In 2008, Mayo was recognised as the "Radio Broadcaster of the Year"  at the 34th annual Broadcasting Press Guild Awards, and the "Speech Broadcaster of the Year" at the Sony Radio Academy Awards, receiving the latter for his "ability to paint colourful pictures of location and event and his ability to bring the very best out of his guests, encouraging conversation and interaction between them while skilfully nudging and controlling them" and for being  "a master of light and shade, handling serious and lighter issues with aplomb."

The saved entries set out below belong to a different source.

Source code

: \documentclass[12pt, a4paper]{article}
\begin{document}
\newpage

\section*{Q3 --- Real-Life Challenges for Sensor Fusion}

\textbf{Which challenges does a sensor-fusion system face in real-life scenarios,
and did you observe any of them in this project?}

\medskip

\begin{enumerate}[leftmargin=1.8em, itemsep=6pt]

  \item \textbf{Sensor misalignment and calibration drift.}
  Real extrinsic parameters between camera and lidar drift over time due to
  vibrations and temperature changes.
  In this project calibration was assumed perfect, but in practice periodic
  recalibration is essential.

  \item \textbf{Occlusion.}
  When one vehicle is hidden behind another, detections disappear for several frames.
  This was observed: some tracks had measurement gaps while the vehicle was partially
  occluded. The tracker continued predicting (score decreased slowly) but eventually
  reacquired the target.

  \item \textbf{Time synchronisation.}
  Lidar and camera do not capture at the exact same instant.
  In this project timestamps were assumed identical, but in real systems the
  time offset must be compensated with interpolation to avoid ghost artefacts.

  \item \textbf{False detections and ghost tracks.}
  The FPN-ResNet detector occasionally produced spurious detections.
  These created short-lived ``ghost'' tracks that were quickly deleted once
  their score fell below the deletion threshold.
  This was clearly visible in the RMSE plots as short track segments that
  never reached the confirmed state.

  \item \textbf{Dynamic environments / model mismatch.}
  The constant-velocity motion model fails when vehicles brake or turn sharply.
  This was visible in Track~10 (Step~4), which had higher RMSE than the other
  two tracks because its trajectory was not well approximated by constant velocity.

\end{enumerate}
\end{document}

Mayo is also a published author. His works include a book titled Confessions, based on the Confessions slot from his radio shows, and several fictional thrillers.

Early life
Mayo's parents, Derek Mayo (1929–2001) and Jill, were both schoolteachers. He attended St John's Primary School in Croydon, Surrey, the Arden School in Knowle (for one term), the independent Solihull School (where his nickname, according to a newspaper profile in 2008, was "Heinz", after the salad cream brand) and Worthing High School for Boys in West Sussex which was then a state grammar school for boys. He graduated from the University of Warwick in 1981, with a degree in History and Politics.

Early career
His mother had undertaken part-time work in radio, and having occasionally experienced it with her, Mayo had wanted to work as a studio manager. But as a result of a frequency deficiency in his left ear, he failed the required hearing test, and refocused his career on presenting. Mayo spent some time honing his skills at Southlands Hospital Radio, and then worked for five years as a presenter with BBC Radio Nottingham from 10:45am to 2pm, followed by Dennis McCarthy. With a Radio Nottingham colleague he developed a programme format called Globe Phone and sent it to Johnny Beerling, Head of Radio 1, who offered him a job.

He joined BBC Radio 1 in 1986, presenting a two-hour Saturday evening show from 7:30pm to 9:30pm. In October 1987 he progressed to the weekend early slots from 6am to 8am and then became presenter of the weekday evening show in January 1988, which went out from 7:30pm to 10pm. Five months later he was offered the BBC Radio 1 breakfast show, regarded as the most prestigious presentation job in UK radio.

Shows

BBC Radio 1

Breakfast

Mayo spent five years presenting Radio 1 Breakfast on BBC Radio 1. Throughout his tenure on the breakfast show, which was based on a "zoo" format, Mayo was joined by news anchor Rod McKenzie and by a sidekick weather and travel presenter: first Carol Dooley, then Sybil Ruscoe, Jackie Brambles, and Dianne Oxberry. Weather and travel news reader stand-ins include Mayo's Radio 1 colleague Lynn Parsons, Caron Keating (from Blue Peter and Songs of Praise), and Philippa Forrester (from CBBC). The show's producer was Ric Blaxill, who also made regular speaking contributions.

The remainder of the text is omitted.